Characterization Of A Novel, Linear Radioiodinated Vasopressin Antagonist - An Excellent Radioligand For Vasopressin V-1a Receptors

We report on the pharmacological properties of a potent and selective linear vasopressin (AVP) V-1a receptor antagonist HO-Phenylacetyl(1)-D-Tyr(Me)(2)Phe(3)-Gln(4)-Asn(5)-Arg(6)-Pro(7)-Arg(8)-NH2 (HO-LVA). Iodinated on the phenolic substituent at position 1,[I-125]-HO-LVA displayed the highest affinity for rat liver V-1a receptors (8 pM) ever reported. Furthermore, affinities of HO-LVA and I-HO-LVA for V-1b, V-2 and oxytocin (OT) receptors was 400- to 1,000-fold lower than for V-1a receptors, rendering it a highly selective ligand.

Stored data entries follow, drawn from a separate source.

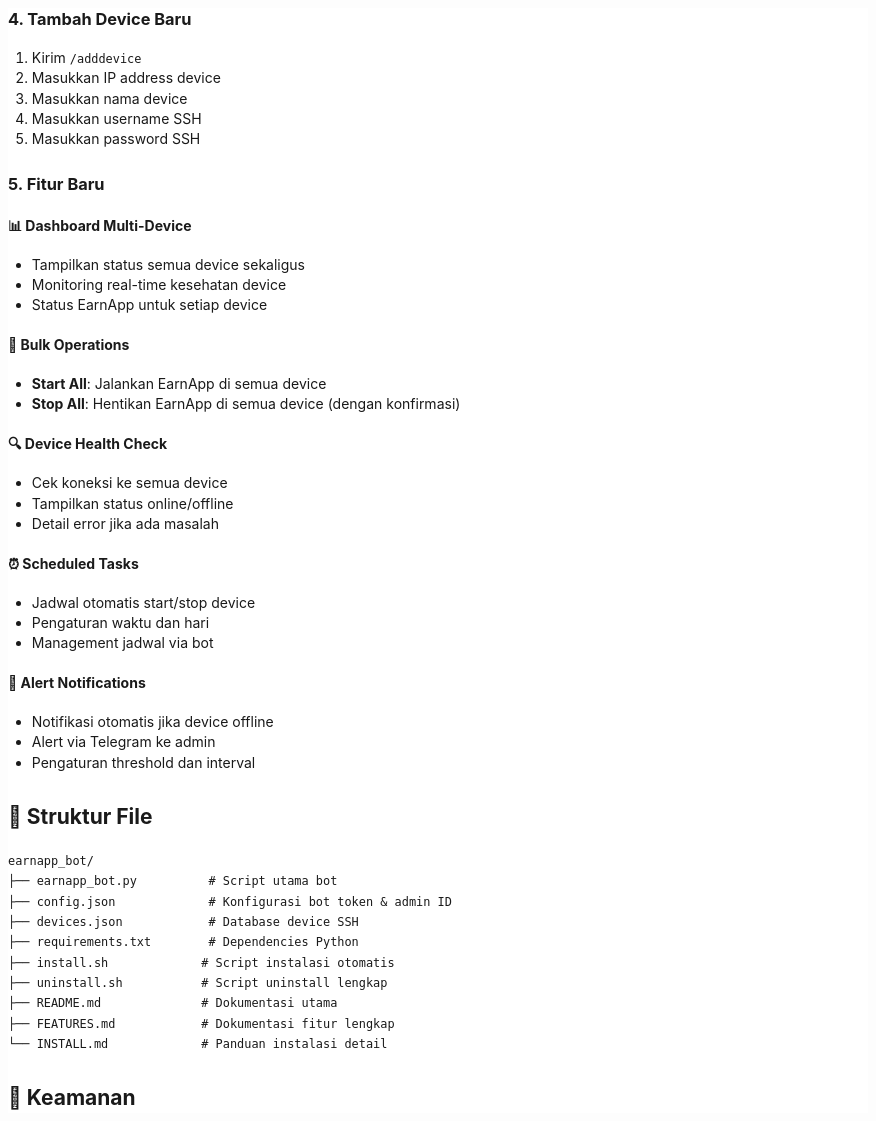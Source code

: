 ### 4. Tambah Device Baru
1. Kirim `/adddevice`
2. Masukkan IP address device
3. Masukkan nama device
4. Masukkan username SSH
5. Masukkan password SSH

### 5. Fitur Baru

#### 📊 Dashboard Multi-Device
- Tampilkan status semua device sekaligus
- Monitoring real-time kesehatan device
- Status EarnApp untuk setiap device

#### 🚀 Bulk Operations
- **Start All**: Jalankan EarnApp di semua device
- **Stop All**: Hentikan EarnApp di semua device (dengan konfirmasi)

#### 🔍 Device Health Check
- Cek koneksi ke semua device
- Tampilkan status online/offline
- Detail error jika ada masalah

#### ⏰ Scheduled Tasks
- Jadwal otomatis start/stop device
- Pengaturan waktu dan hari
- Management jadwal via bot

#### 🔔 Alert Notifications
- Notifikasi otomatis jika device offline
- Alert via Telegram ke admin
- Pengaturan threshold dan interval

## 📁 Struktur File

```
earnapp_bot/
├── earnapp_bot.py          # Script utama bot
├── config.json             # Konfigurasi bot token & admin ID
├── devices.json            # Database device SSH
├── requirements.txt        # Dependencies Python
├── install.sh             # Script instalasi otomatis
├── uninstall.sh           # Script uninstall lengkap
├── README.md              # Dokumentasi utama
├── FEATURES.md            # Dokumentasi fitur lengkap
└── INSTALL.md             # Panduan instalasi detail
```

## 🔐 Keamanan
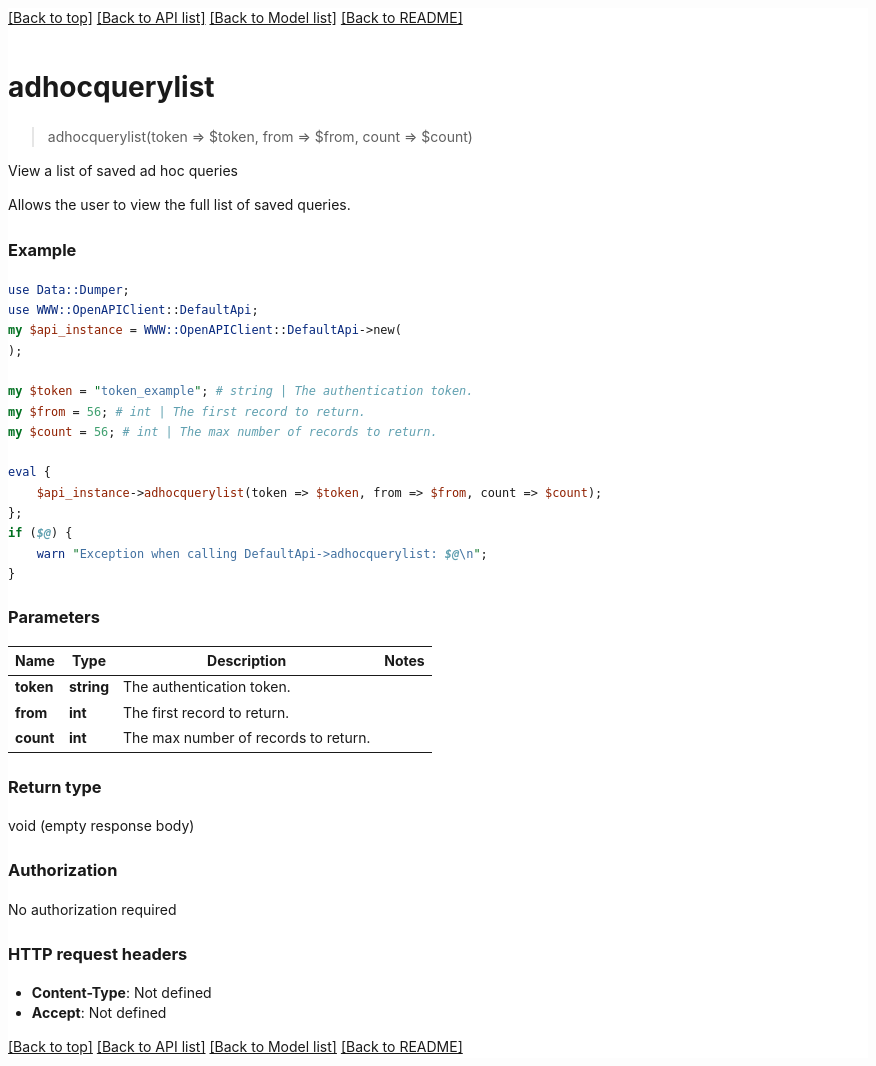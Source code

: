 [[Back to top]](#) [[Back to API list]](../README.md#documentation-for-api-endpoints) [[Back to Model list]](../README.md#documentation-for-models) [[Back to README]](../README.md)

# **adhocquerylist**
> adhocquerylist(token => $token, from => $from, count => $count)

View a list of saved ad hoc queries

Allows the user to view the full list of saved queries.

### Example 
```perl
use Data::Dumper;
use WWW::OpenAPIClient::DefaultApi;
my $api_instance = WWW::OpenAPIClient::DefaultApi->new(
);

my $token = "token_example"; # string | The authentication token.
my $from = 56; # int | The first record to return.
my $count = 56; # int | The max number of records to return.

eval { 
    $api_instance->adhocquerylist(token => $token, from => $from, count => $count);
};
if ($@) {
    warn "Exception when calling DefaultApi->adhocquerylist: $@\n";
}
```

### Parameters

Name | Type | Description  | Notes
------------- | ------------- | ------------- | -------------
 **token** | **string**| The authentication token. | 
 **from** | **int**| The first record to return. | 
 **count** | **int**| The max number of records to return. | 

### Return type

void (empty response body)

### Authorization

No authorization required

### HTTP request headers

 - **Content-Type**: Not defined
 - **Accept**: Not defined

[[Back to top]](#) [[Back to API list]](../README.md#documentation-for-api-endpoints) [[Back to Model list]](../README.md#documentation-for-models) [[Back to README]](../README.md)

Both HO-LVA and its iodinated derivative are V-1 antagonists, they potently inhibited AVP-induced inositol-phosphate accumulation in WRK(1) cells, and also, although with a much lower potency, the AVP-induced ACTH release from freshly prepared pituitary cells. Using autoradiography [I-125]-HO-LVA appeared to be the first radioligand to successfully identify and localize the presence of V-1a receptors in rat liver and blood vessel walls. Moreover, several new brain regions expressing V-1a receptors could be identified, in addition to those brain regions that were previously identified with other radiolabelled AVP analogues.